This is why, together with Vice-President Antonio Tajani, we adopted today a Communication on how visa policy can spur economic growth in the EU, accompanied by a report on Local Schengen cooperation and by a proposal to grant visa free travel to 16 island nations.
Concerning Visa policy and tourism, research shows the clear potential benefits for our economy of attracting more tourists to the EU.
The number of applications for Schengen visas is consistently growing, with a 32% increase between 2009 and 2011. Yet market estimates indicate that 21% of potential tourists from emerging markets give up their travel plans to Europe due to visa requirements.
According to Tourism Economics estimates, the EU-Schengen area could gain up to 46 million additional inbound international tourists by 2015 if the flexibility in the current visa rules is fully exploited.
This could generate an additional income up to EUR 60 billion in international tourism receipts and create up to 500 000 additional jobs directly in the tourism sector.
This is why we have to do more both in the short term and in the long term to attract legitimate travellers to the EU, while continuing to ensure the security of our borders and the functioning of the Schengen area.

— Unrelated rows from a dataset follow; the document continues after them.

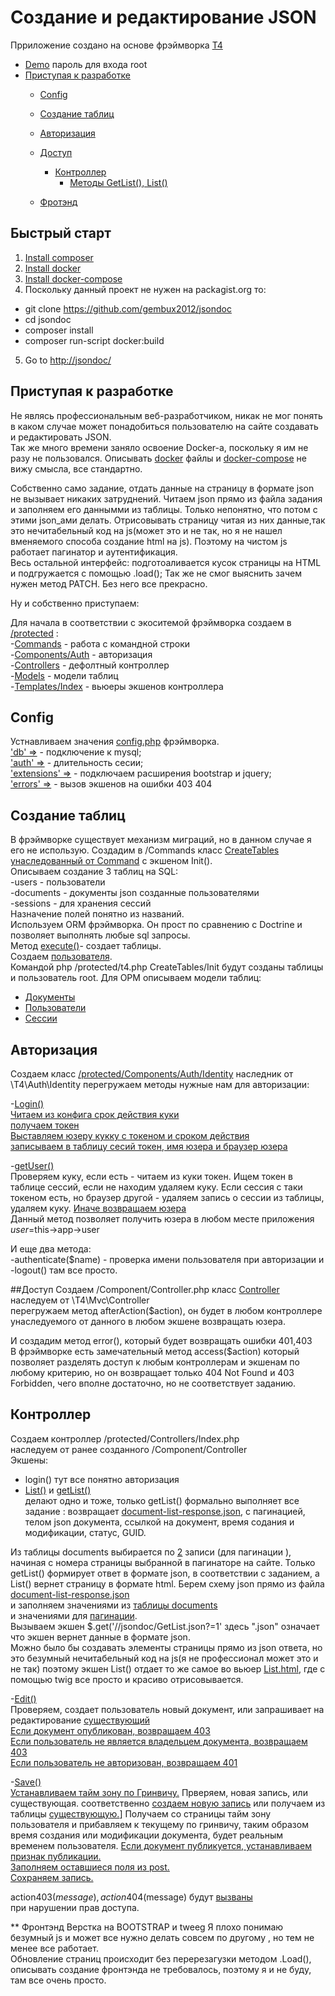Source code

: # Создание и редактирование JSON

<!-- BADGES/ -->
Прриложение создано на основе фрэймворка 
[T4](https://github.com/pr-of-it/t4-app-mini) 

- [Demo](http://194437.simplecloud.ru./) пароль для входа root
- [Приступая к разработке](#Приступая-к-разработке)
  - [Config](#Config)
  - [Создание таблиц](#Создание-таблиц)
  - [Авторизация](#Авторизация)
  - [Доступ](#Доступ)
    - [Контроллер](#Контроллер)
      - [Методы GetList(), List()](#методы-GetList(),-List())
  
  - [Фротэнд](#Фронтэнд)     
      

## Быстрый старт
1. [Install composer](https://getcomposer.org)
2. [Install docker](https://docs.docker.com/install/)
3. [Install docker-compose](https://docs.docker.com/compose/install/)
4. Поскольку данный проект не нужен на packagist.org то:
  - git clone https://github.com/gembux2012/jsondoc
  - cd jsondoc
  - composer install  
  - composer run-script docker:build
   
5. Go to [http://jsondoc/](http://jsondoc/)

## Приступая к разработке
 Не являсь профессиональным веб-разработчиком, никак не мог понять в каком случае
 может понадобиться пользователю на сайте создавать и редактировать
 JSON.  
 Так же много времени заняло освоение Docker-a, поскольку 
 я им не разу не пользовался.
 Описывать  [docker](https://github.com/gembux2012/jsondoc/tree/master/docker) файлы
 и  [docker-compose](https://github.com/gembux2012/jsondoc/blob/master/docker-compose.yml)
 не вижу смысла, все стандартно. 
 
   Собственно само задание, отдать  данные на страницу в формате json
   не вызывает никаких затруднений. Читаем json прямо из файла задания и
   заполняем его даннымми из таблицы. Только непонятно, что потом с этими 
   json_ами делать. Отрисовывать страницу читая из них данные,так это 
   нечитабельный код на js(может это и не так, но я не нашел вменяемого способа
   создание html на js).
   Поэтому на чистом js работает пагинатор и  аутентификация.  
   Весь остальной интерфейс: подготоаливается кусок страницы на HTML 
   и подгружается  с помощью .load();
Так же не смог выяснить зачем нужен метод PATCH.
Без него все прекрасно.

   
    
Ну и собственно приступаем: 
 
 Для начала в соответствии с экоситемой фрэймворка создаем в 
 [/protected](https://github.com/gembux2012/jsondoc/tree/master/protected) :  
  -[Commands](https://github.com/gembux2012/jsondoc/tree/master/protected/Commands) - работа с командной строки  
  -[Components/Auth](https://github.com/gembux2012/jsondoc/tree/master/protected/Components) - авторизация  
  -[Controllers](https://github.com/gembux2012/jsondoc/tree/master/protected/Controllers) - дефолтный контроллер  
  -[Models](https://github.com/gembux2012/jsondoc/tree/master/protected/Models) - модели таблиц  
  -[Templates/Index](https://github.com/gembux2012/jsondoc/tree/master/protected/Templates/Index) - вьюеры экшенов контроллера  
 
## Config
Устнавливаем значения [config.php](https://github.com/gembux2012/jsondoc/blob/master/protected/config.php) фрэймворка.  
[ 'db' =>](https://github.com/gembux2012/jsondoc/blob/master/protected/config.php) - подключение
к mysql;  
['auth' =>](https://github.com/gembux2012/jsondoc/blob/master/protected/config.php) - длительность сесии;   
 ['extensions' =>](https://github.com/gembux2012/jsondoc/blob/master/protected/config.php) - подключаем расширения 
 bootstrap и jquery;  
['errors' =>](https://github.com/gembux2012/jsondoc/blob/master/protected/config.php) - вызов экшенов на ошибки 403 404 



## Создание таблиц
 
 В фрэймворке существует механизм миграций, но в данном случае я его не использую.
 Создадим в /Commands класс [CreateTables унаследованный от Command](https://github.com/gembux2012/jsondoc/blob/master/protected/Commands/CreateTables.php#L10)
 c экшеном Init().  
 Описываем создание 3 таблиц на SQL:  
  -users - пользователи  
  -documents - документы json созданные пользователями  
  -sessions - для хранения сессий  
  Назначение полей понятно из названий.    
  Используем ORM фрэймворка. Он прост по сравнению с Doctrine 
  и позволяет выполнять любые sql запросы.  
  Метод [execute()](https://github.com/gembux2012/jsondoc/blob/master/protected/Commands/CreateTables.php#L37)- создает таблицы.  
  Создаем [пользователя](https://github.com/gembux2012/jsondoc/blob/master/protected/Commands/CreateTables.php#L41).  
  Командой php /protected/t4.php CreateTables/Init будут созданы таблицы и пользователь
  root.
  Для ОРМ описываем модели таблиц:
  - [Документы](https://github.com/gembux2012/jsondoc/blob/master/protected/Models/Document.php)
  - [Пользователи](https://github.com/gembux2012/jsondoc/blob/master/protected/Models/User.php)
  - [Сессии](https://github.com/gembux2012/jsondoc/blob/master/protected/Models/UserSession.php)
  
## Авторизация

Создаем класс [/protected/Components/Auth/Identity](https://github.com/gembux2012/jsondoc/blob/master/protected/Components/Auth/Identity.php#L12) наследник
от \T4\Auth\Identity
перегружаем методы нужные нам для авторизации:
  
 -[Login()](https://github.com/gembux2012/jsondoc/blob/master/protected/Components/Auth/Identity.php#L60)    
[Читаем из конфига срок действия куки](https://github.com/gembux2012/jsondoc/blob/master/protected/Components/Auth/Identity.php#L82)  
[получаем токен](https://github.com/gembux2012/jsondoc/blob/master/protected/Components/Auth/Identity.php#L83)  
[Выставляем юзеру кукку с токеном и сроком действия](https://github.com/gembux2012/jsondoc/blob/master/protected/Components/Auth/Identity.php#L82)  
[записываем в таблицу сесий токен, имя юзера и браузер юзера](https://github.com/gembux2012/jsondoc/blob/master/protected/Components/Auth/Identity.php#L70)  

-[getUser()]()  
Проверяем куку, если есть - читаем из куки токен. Ищем токен в таблице сессий, если
не находим удаляем куку. Если сессия с таки токеном есть, но браузер другой - 
удаляем запись о сессии из таблицы, удаляем куку.
[Иначе возвращаем юзера](https://github.com/gembux2012/jsondoc/blob/master/protected/Components/Auth/Identity.php#L56)  
Данный метод позволяет получить юзера в любом месте приложения $user=$this->app->user
  
И еще два метода:  
  -authenticate($name) - проверка имени пользователя при авторизации  и
  -logout() там все просто.
  
##Доступ
Создаем /Component/Controller.php класс [Controller](https://github.com/gembux2012/jsondoc/blob/master/protected/Components/Controller.php#L8)
наследуем от \T4\Mvc\Controller  
перегружаем метод afterAction($action), он будет в любом контроллере 
унаследуемого от данного в любом экшене возвращать юзера.  

И создадим метод error(), который будет возвращать ошибки 401,403  
В фрэймворке есть замечательный метод access($action)
который позволяет разделять доступ к любым контроллерам и экшенам по любому критерию,
но он возвращает только 404 Not Found и 403 Forbidden, чего
вполне достаточно, но не соответствует заданию.

## Контроллер

Создаем контроллер /protected/Controllers/Index.php  
наследуем от ранее созданного /Component/Controller  
Экшены:  
  - login() тут все понятно авторизация  
  - [List()](https://github.com/gembux2012/jsondoc/blob/master/protected/Controllers/Index.php#L24) и [getList()](https://github.com/gembux2012/jsondoc/blob/master/protected/Controllers/Index.php#L35)  
  делают одно и тоже, только getList() формально выполняет все задание
  : возвращает [document-list-response.json](https://github.com/gembux2012/jsondoc/blob/master/public/jsondoc/document-list-response.json),
  с пагинацией, телом json документа, ссылкой на документ, время содания
  и модификации, статус, GUID.   
   
   
   Из таблицы documents выбирается
   по [2](https://github.com/gembux2012/jsondoc/blob/master/protected/Controllers/Index.php#L17) записи (для пагинации ), начиная с номера страницы выбранной в пагинаторе
   на сайте. Только getList() формирует ответ в формате json, в соответствии с заданием, 
   a List() вернет страницу в формате html. 
   Берем схему json прямо из файла [document-list-response.json](https://github.com/gembux2012/jsondoc/blob/master/protected/Controllers/Index.php#L43)  
   и заполняем значениями из [таблицы documents](https://github.com/gembux2012/jsondoc/blob/master/protected/Controllers/Index.php#L43)  
   и значениями для [пагинации](https://github.com/gembux2012/jsondoc/blob/master/protected/Controllers/Index.php#L58).  
   Вызываем экшен   $.get('//jsondoc/GetList.json?=1' здесь ".json" 
   означает что экшен вернет данные в формате json.  
   Можно было бы создавать элементы страницы прямо из json ответа, но
   это безумный нечитабельный код на js(я не профессионал может это и не так)
   поэтому экшен List() отдает то же самое во вьюер
   [List.html](https://github.com/gembux2012/jsondoc/blob/master/protected/Templates/Index/List.html#L9), где  с помощью
   twig все просто и красиво отрисовывается. 
   
   -[Edit()](https://github.com/gembux2012/jsondoc/blob/master/protected/Controllers/Index.php#L81)  
   Проверяем, создает пользователь новый документ, или запрашивает на редактирование
   [существующий](https://github.com/gembux2012/jsondoc/blob/master/protected/Controllers/Index.php#L85)  
   [Если документ опубликован, возвращаем 403](https://github.com/gembux2012/jsondoc/blob/master/protected/Controllers/Index.php#L90)  
   [Если пользователь не является владельцем документа, возвращаем 403](https://github.com/gembux2012/jsondoc/blob/master/protected/Controllers/Index.php#L89)  
   [Если пользователь не авторизован, возвращаем 401](https://github.com/gembux2012/jsondoc/blob/master/protected/Controllers/Index.php#L83  )  
   
   
   -[Save()](https://github.com/gembux2012/jsondoc/blob/master/protected/Controllers/Index.php#L109)  
   [Устанавливаем тайм зону по Гринвичу.](https://github.com/gembux2012/jsondoc/blob/master/protected/Controllers/Index.php#L111)
   Прверяем, новая запись, или существующая.
   соответственно [создаем новую запись](https://github.com/gembux2012/jsondoc/blob/master/protected/Controllers/Index.php#L116) или получаем из таблицы [существующую.](https://github.com/gembux2012/jsondoc/blob/master/protected/Controllers/Index.php#L113)]
   Получаем со страницы тайм зону пользователя и прибавляем к текущему по гринвичу,
   таким образом время создания или модификации документа, будет реальным временем пользователя.
   [Если документ публикуется, устанавливаем признак публикации.](https://github.com/gembux2012/jsondoc/blob/master/protected/Controllers/Index.php#L122)  
   [Заполняем оставшиеся поля из post.](https://github.com/gembux2012/jsondoc/blob/master/protected/Controllers/Index.php#L125)  
   [Сохраняем запись.](https://github.com/gembux2012/jsondoc/blob/master/protected/Controllers/Index.php#L127)
   
   action403($message),action404($message) будут [вызваны](https://github.com/gembux2012/jsondoc/blob/master/protected/Components/Controller.php#L23)  
    при нарушении прав доступа.
    
** Фронтэнд
Верстка на BOOTSTRAP и tweeg
Я плохо понимаю безумный js и может все нужно делать совсем по другому
, но тем не менее все работает.  
Обновление страниц происходит без перерезагузки методом .Load(),
описывать создание фронтэнда не требовалось, поэтому я и не буду, там все очень просто.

In the short term we have to ensure full implementation of the rules already set in the current Visa Code to make it easier for bona fide travellers to come to the EU.
Let me give some examples of changes that could lead to further improvements and additional opportunities.
Under existing visa rules many obstacles can be removed through the correct implementation of the Visa Code by Member States’ consulates. In particular, consulates should enforce the 15 days deadline for granting an appointment, the 15 days deadline for a decision on the visa application, and the availability of application forms in the language of the host country. There is also room for further improvement of the issuing of multiple entry visas.
In the long term we are looking at possible changes to the Visa Code in order to streamline and shorten the procedures; to clarify the definition of the competent consulate for processing the visa application; and to simplify the application form and the supporting documents requirements.
We are also looking at the possibility to redefine the legal framework for Common Application Centres, in order to facilitate the establishment and the functioning of such centres.
Today we also adopted our report on Local Schengen cooperation that represents an important tool when it comes to streamlining procedures put in place in EU Member States’ consulates in third countries and deals with very concrete and local issues that can make life easier for third country nationals applying for visas.
It concerns for example the harmonisation of lists of supporting documents to be submitted by visa applicants in a given country, common criteria for the implementation of optional visa fee waivers for certain categories of applicants and harmonisation of fees.
For many people, their first contact with ‘Europe’ is with a Member State’s consulate when applying for a visa. It is therefore very important to apply the Visa Code correctly so that the process improves, offering visa applicants transparent, fair and equal treatment.
The report concludes that the legal framework for structured Local Schengen Cooperation has not yet delivered its full potential. However, results achieved in a number of key locations have proved its added value in enhancing harmonisation of the way in which the common visa policy is applied.
Today we can also announce good news for citizens from 16 Island Nations that will soon be able to travel to the Schengen area without needing a visa.
This concerns 5 Caribbean Island Nations (Dominica, Grenada, Saint Lucia, Saint Vincent and the Grenadines and Trinidad and Tobago),10 Pacific Island Nations (Kiribati, the Marshall Islands, Micronesia, Nauru, Palau, Samoa, the Solomon Islands, Tonga, Tuvalu and Vanuatu), and Timor Leste.
A national from one of these countries would no longer require a visa for short stays (up to 90 days) if he/she is in possession of a passport, be it for business, touristic or family visit purposes.
The Commission’s proposal foresees that the visa exemption will be reciprocated through visa waiver agreements, ensuring a visa free regime for all EU citizens who wish to travel to these countries.
This will have a direct impact on citizens of these countries and on EU citizens, in the form of more human contacts and business opportunities.
It is now up to the European Parliament and to the Council of the European Union to take a final decision on the Commission proposal.
To conclude, our objective is to define a smarter visa policy that continues to provide security to our external borders and the good functioning of the Schengen area, whilst at the same time facilitating travel opportunities for legitimate travellers, including tourists.
Since the most effective visa facilitation is of course the waiving of the visa requirement for citizens of a third country, we should broaden our political approach to visas in light of the expected economic impact.
This is an aspect that has not really been taken into account in the past but that we need to embed into our Visa policy if the EU is to benefit from an increase in tourism flows.